Task material
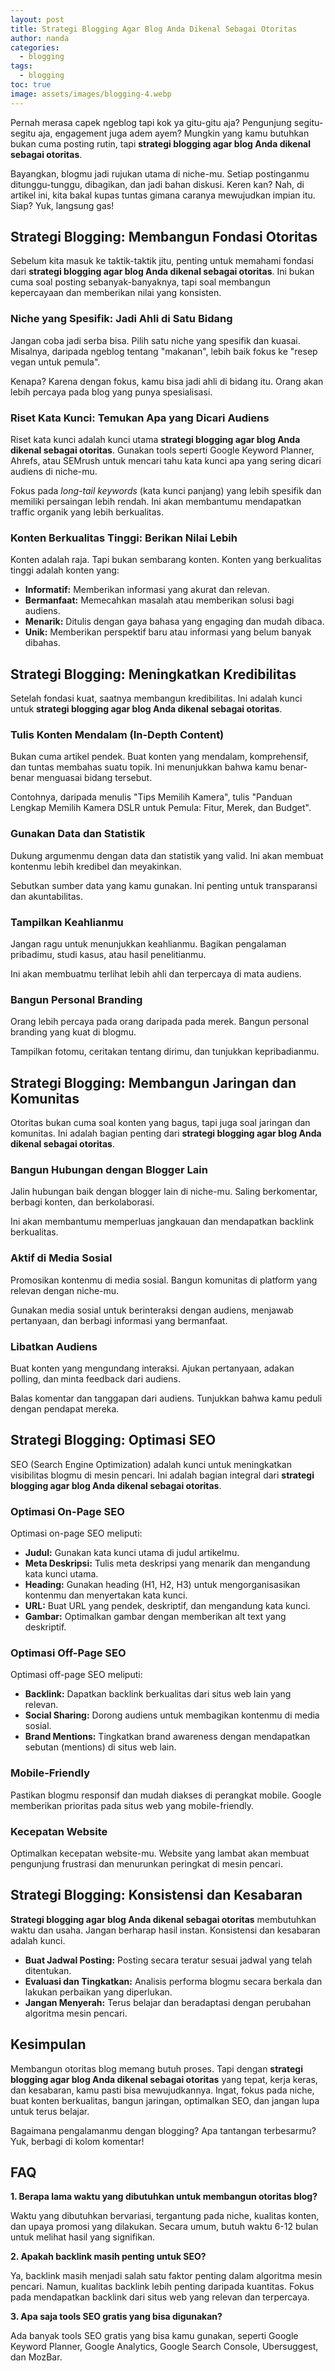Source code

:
 ```yaml
---
layout: post
title: Strategi Blogging Agar Blog Anda Dikenal Sebagai Otoritas
author: nanda
categories:
  - blogging
tags:
  - blogging
toc: true
image: assets/images/blogging-4.webp
---
```



Pernah merasa capek ngeblog tapi kok ya gitu-gitu aja? Pengunjung segitu-segitu aja, engagement juga adem ayem? Mungkin yang kamu butuhkan bukan cuma posting rutin, tapi **strategi blogging agar blog Anda dikenal sebagai otoritas**.

Bayangkan, blogmu jadi rujukan utama di niche-mu. Setiap postinganmu ditunggu-tunggu, dibagikan, dan jadi bahan diskusi. Keren kan? Nah, di artikel ini, kita bakal kupas tuntas gimana caranya mewujudkan impian itu. Siap? Yuk, langsung gas!

## Strategi Blogging: Membangun Fondasi Otoritas

Sebelum kita masuk ke taktik-taktik jitu, penting untuk memahami fondasi dari **strategi blogging agar blog Anda dikenal sebagai otoritas**. Ini bukan cuma soal posting sebanyak-banyaknya, tapi soal membangun kepercayaan dan memberikan nilai yang konsisten.

### Niche yang Spesifik: Jadi Ahli di Satu Bidang

Jangan coba jadi serba bisa. Pilih satu niche yang spesifik dan kuasai. Misalnya, daripada ngeblog tentang "makanan", lebih baik fokus ke "resep vegan untuk pemula".

Kenapa? Karena dengan fokus, kamu bisa jadi ahli di bidang itu. Orang akan lebih percaya pada blog yang punya spesialisasi.

### Riset Kata Kunci: Temukan Apa yang Dicari Audiens

Riset kata kunci adalah kunci utama **strategi blogging agar blog Anda dikenal sebagai otoritas**. Gunakan tools seperti Google Keyword Planner, Ahrefs, atau SEMrush untuk mencari tahu kata kunci apa yang sering dicari audiens di niche-mu.

Fokus pada _long-tail keywords_ (kata kunci panjang) yang lebih spesifik dan memiliki persaingan lebih rendah. Ini akan membantumu mendapatkan traffic organik yang lebih berkualitas.

### Konten Berkualitas Tinggi: Berikan Nilai Lebih

Konten adalah raja. Tapi bukan sembarang konten. Konten yang berkualitas tinggi adalah konten yang:

- **Informatif:** Memberikan informasi yang akurat dan relevan.
- **Bermanfaat:** Memecahkan masalah atau memberikan solusi bagi audiens.
- **Menarik:** Ditulis dengan gaya bahasa yang engaging dan mudah dibaca.
- **Unik:** Memberikan perspektif baru atau informasi yang belum banyak dibahas.

## Strategi Blogging: Meningkatkan Kredibilitas

Setelah fondasi kuat, saatnya membangun kredibilitas. Ini adalah kunci untuk **strategi blogging agar blog Anda dikenal sebagai otoritas**.

### Tulis Konten Mendalam (In-Depth Content)

Bukan cuma artikel pendek. Buat konten yang mendalam, komprehensif, dan tuntas membahas suatu topik. Ini menunjukkan bahwa kamu benar-benar menguasai bidang tersebut.

Contohnya, daripada menulis "Tips Memilih Kamera", tulis "Panduan Lengkap Memilih Kamera DSLR untuk Pemula: Fitur, Merek, dan Budget".

### Gunakan Data dan Statistik

Dukung argumenmu dengan data dan statistik yang valid. Ini akan membuat kontenmu lebih kredibel dan meyakinkan.

Sebutkan sumber data yang kamu gunakan. Ini penting untuk transparansi dan akuntabilitas.

### Tampilkan Keahlianmu

Jangan ragu untuk menunjukkan keahlianmu. Bagikan pengalaman pribadimu, studi kasus, atau hasil penelitianmu.

Ini akan membuatmu terlihat lebih ahli dan terpercaya di mata audiens.

### Bangun Personal Branding

Orang lebih percaya pada orang daripada pada merek. Bangun personal branding yang kuat di blogmu.

Tampilkan fotomu, ceritakan tentang dirimu, dan tunjukkan kepribadianmu.

## Strategi Blogging: Membangun Jaringan dan Komunitas

Otoritas bukan cuma soal konten yang bagus, tapi juga soal jaringan dan komunitas. Ini adalah bagian penting dari **strategi blogging agar blog Anda dikenal sebagai otoritas**.

### Bangun Hubungan dengan Blogger Lain

Jalin hubungan baik dengan blogger lain di niche-mu. Saling berkomentar, berbagi konten, dan berkolaborasi.

Ini akan membantumu memperluas jangkauan dan mendapatkan backlink berkualitas.

### Aktif di Media Sosial

Promosikan kontenmu di media sosial. Bangun komunitas di platform yang relevan dengan niche-mu.

Gunakan media sosial untuk berinteraksi dengan audiens, menjawab pertanyaan, dan berbagi informasi yang bermanfaat.

### Libatkan Audiens

Buat konten yang mengundang interaksi. Ajukan pertanyaan, adakan polling, dan minta feedback dari audiens.

Balas komentar dan tanggapan dari audiens. Tunjukkan bahwa kamu peduli dengan pendapat mereka.

## Strategi Blogging: Optimasi SEO

SEO (Search Engine Optimization) adalah kunci untuk meningkatkan visibilitas blogmu di mesin pencari. Ini adalah bagian integral dari **strategi blogging agar blog Anda dikenal sebagai otoritas**.

### Optimasi On-Page SEO

Optimasi on-page SEO meliputi:

- **Judul:** Gunakan kata kunci utama di judul artikelmu.
- **Meta Deskripsi:** Tulis meta deskripsi yang menarik dan mengandung kata kunci utama.
- **Heading:** Gunakan heading (H1, H2, H3) untuk mengorganisasikan kontenmu dan menyertakan kata kunci.
- **URL:** Buat URL yang pendek, deskriptif, dan mengandung kata kunci.
- **Gambar:** Optimalkan gambar dengan memberikan alt text yang deskriptif.

### Optimasi Off-Page SEO

Optimasi off-page SEO meliputi:

- **Backlink:** Dapatkan backlink berkualitas dari situs web lain yang relevan.
- **Social Sharing:** Dorong audiens untuk membagikan kontenmu di media sosial.
- **Brand Mentions:** Tingkatkan brand awareness dengan mendapatkan sebutan (mentions) di situs web lain.

### Mobile-Friendly

Pastikan blogmu responsif dan mudah diakses di perangkat mobile. Google memberikan prioritas pada situs web yang mobile-friendly.

### Kecepatan Website

Optimalkan kecepatan website-mu. Website yang lambat akan membuat pengunjung frustrasi dan menurunkan peringkat di mesin pencari.

## Strategi Blogging: Konsistensi dan Kesabaran

**Strategi blogging agar blog Anda dikenal sebagai otoritas** membutuhkan waktu dan usaha. Jangan berharap hasil instan. Konsistensi dan kesabaran adalah kunci.

- **Buat Jadwal Posting:** Posting secara teratur sesuai jadwal yang telah ditentukan.
- **Evaluasi dan Tingkatkan:** Analisis performa blogmu secara berkala dan lakukan perbaikan yang diperlukan.
- **Jangan Menyerah:** Terus belajar dan beradaptasi dengan perubahan algoritma mesin pencari.

## Kesimpulan

Membangun otoritas blog memang butuh proses. Tapi dengan **strategi blogging agar blog Anda dikenal sebagai otoritas** yang tepat, kerja keras, dan kesabaran, kamu pasti bisa mewujudkannya. Ingat, fokus pada niche, buat konten berkualitas, bangun jaringan, optimalkan SEO, dan jangan lupa untuk terus belajar.

Bagaimana pengalamanmu dengan blogging? Apa tantangan terbesarmu? Yuk, berbagi di kolom komentar!

## FAQ

**1\. Berapa lama waktu yang dibutuhkan untuk membangun otoritas blog?**

Waktu yang dibutuhkan bervariasi, tergantung pada niche, kualitas konten, dan upaya promosi yang dilakukan. Secara umum, butuh waktu 6-12 bulan untuk melihat hasil yang signifikan.

**2\. Apakah backlink masih penting untuk SEO?**

Ya, backlink masih menjadi salah satu faktor penting dalam algoritma mesin pencari. Namun, kualitas backlink lebih penting daripada kuantitas. Fokus pada mendapatkan backlink dari situs web yang relevan dan terpercaya.

**3\. Apa saja tools SEO gratis yang bisa digunakan?**

Ada banyak tools SEO gratis yang bisa kamu gunakan, seperti Google Keyword Planner, Google Analytics, Google Search Console, Ubersuggest, dan MozBar.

What this task involves
Above are the records. Print exactly, and only, the lines from the line with "Otoritas bukan cuma" to the line with "- **Judul:** Gunakan", both inclusive.

Task solution
Otoritas bukan cuma soal konten yang bagus, tapi juga soal jaringan dan komunitas. Ini adalah bagian penting dari **strategi blogging agar blog Anda dikenal sebagai otoritas**.

### Bangun Hubungan dengan Blogger Lain

Jalin hubungan baik dengan blogger lain di niche-mu. Saling berkomentar, berbagi konten, dan berkolaborasi.

Ini akan membantumu memperluas jangkauan dan mendapatkan backlink berkualitas.

### Aktif di Media Sosial

Promosikan kontenmu di media sosial. Bangun komunitas di platform yang relevan dengan niche-mu.

Gunakan media sosial untuk berinteraksi dengan audiens, menjawab pertanyaan, dan berbagi informasi yang bermanfaat.

### Libatkan Audiens

Buat konten yang mengundang interaksi. Ajukan pertanyaan, adakan polling, dan minta feedback dari audiens.

Balas komentar dan tanggapan dari audiens. Tunjukkan bahwa kamu peduli dengan pendapat mereka.

## Strategi Blogging: Optimasi SEO

SEO (Search Engine Optimization) adalah kunci untuk meningkatkan visibilitas blogmu di mesin pencari. Ini adalah bagian integral dari **strategi blogging agar blog Anda dikenal sebagai otoritas**.

### Optimasi On-Page SEO

Optimasi on-page SEO meliputi:

- **Judul:** Gunakan kata kunci utama di judul artikelmu.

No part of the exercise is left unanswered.